-- SUPPLIED DATA follows --

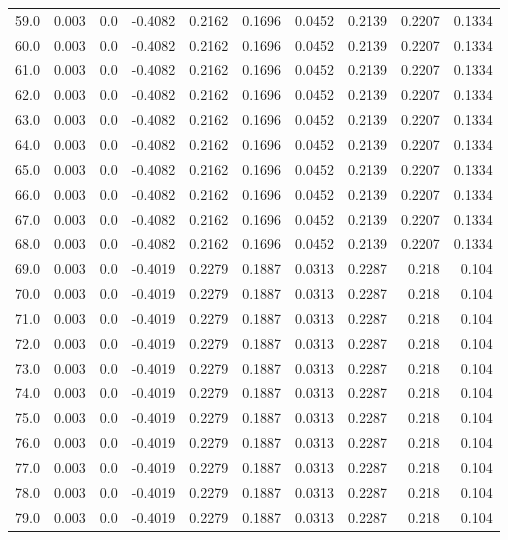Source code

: \begin{longtable}{lrrrrrrrrr}
59.0 & 0.003 & 0.0 & -0.4082 & 0.2162 & 0.1696 & 0.0452 & 0.2139 & 0.2207 & 0.1334 \\
60.0 & 0.003 & 0.0 & -0.4082 & 0.2162 & 0.1696 & 0.0452 & 0.2139 & 0.2207 & 0.1334 \\
61.0 & 0.003 & 0.0 & -0.4082 & 0.2162 & 0.1696 & 0.0452 & 0.2139 & 0.2207 & 0.1334 \\
62.0 & 0.003 & 0.0 & -0.4082 & 0.2162 & 0.1696 & 0.0452 & 0.2139 & 0.2207 & 0.1334 \\
63.0 & 0.003 & 0.0 & -0.4082 & 0.2162 & 0.1696 & 0.0452 & 0.2139 & 0.2207 & 0.1334 \\
64.0 & 0.003 & 0.0 & -0.4082 & 0.2162 & 0.1696 & 0.0452 & 0.2139 & 0.2207 & 0.1334 \\
65.0 & 0.003 & 0.0 & -0.4082 & 0.2162 & 0.1696 & 0.0452 & 0.2139 & 0.2207 & 0.1334 \\
66.0 & 0.003 & 0.0 & -0.4082 & 0.2162 & 0.1696 & 0.0452 & 0.2139 & 0.2207 & 0.1334 \\
67.0 & 0.003 & 0.0 & -0.4082 & 0.2162 & 0.1696 & 0.0452 & 0.2139 & 0.2207 & 0.1334 \\
68.0 & 0.003 & 0.0 & -0.4082 & 0.2162 & 0.1696 & 0.0452 & 0.2139 & 0.2207 & 0.1334 \\
69.0 & 0.003 & 0.0 & -0.4019 & 0.2279 & 0.1887 & 0.0313 & 0.2287 & 0.218 & 0.104 \\
70.0 & 0.003 & 0.0 & -0.4019 & 0.2279 & 0.1887 & 0.0313 & 0.2287 & 0.218 & 0.104 \\
71.0 & 0.003 & 0.0 & -0.4019 & 0.2279 & 0.1887 & 0.0313 & 0.2287 & 0.218 & 0.104 \\
72.0 & 0.003 & 0.0 & -0.4019 & 0.2279 & 0.1887 & 0.0313 & 0.2287 & 0.218 & 0.104 \\
73.0 & 0.003 & 0.0 & -0.4019 & 0.2279 & 0.1887 & 0.0313 & 0.2287 & 0.218 & 0.104 \\
74.0 & 0.003 & 0.0 & -0.4019 & 0.2279 & 0.1887 & 0.0313 & 0.2287 & 0.218 & 0.104 \\
75.0 & 0.003 & 0.0 & -0.4019 & 0.2279 & 0.1887 & 0.0313 & 0.2287 & 0.218 & 0.104 \\
76.0 & 0.003 & 0.0 & -0.4019 & 0.2279 & 0.1887 & 0.0313 & 0.2287 & 0.218 & 0.104 \\
77.0 & 0.003 & 0.0 & -0.4019 & 0.2279 & 0.1887 & 0.0313 & 0.2287 & 0.218 & 0.104 \\
78.0 & 0.003 & 0.0 & -0.4019 & 0.2279 & 0.1887 & 0.0313 & 0.2287 & 0.218 & 0.104 \\
79.0 & 0.003 & 0.0 & -0.4019 & 0.2279 & 0.1887 & 0.0313 & 0.2287 & 0.218 & 0.104 \\

\end{longtable}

-- SUPPLIED DATA concluded --

● EXERCISE OBJECTIVE:
What you give back should be exactly the lines from the top of the data above down to and including the line with "65.0 & 0.003", minus any pictures.

● RESULT OF THIS TASK:
Source code

: \begin{longtable}{lrrrrrrrrr}
59.0 & 0.003 & 0.0 & -0.4082 & 0.2162 & 0.1696 & 0.0452 & 0.2139 & 0.2207 & 0.1334 \\
60.0 & 0.003 & 0.0 & -0.4082 & 0.2162 & 0.1696 & 0.0452 & 0.2139 & 0.2207 & 0.1334 \\
61.0 & 0.003 & 0.0 & -0.4082 & 0.2162 & 0.1696 & 0.0452 & 0.2139 & 0.2207 & 0.1334 \\
62.0 & 0.003 & 0.0 & -0.4082 & 0.2162 & 0.1696 & 0.0452 & 0.2139 & 0.2207 & 0.1334 \\
63.0 & 0.003 & 0.0 & -0.4082 & 0.2162 & 0.1696 & 0.0452 & 0.2139 & 0.2207 & 0.1334 \\
64.0 & 0.003 & 0.0 & -0.4082 & 0.2162 & 0.1696 & 0.0452 & 0.2139 & 0.2207 & 0.1334 \\
65.0 & 0.003 & 0.0 & -0.4082 & 0.2162 & 0.1696 & 0.0452 & 0.2139 & 0.2207 & 0.1334 \\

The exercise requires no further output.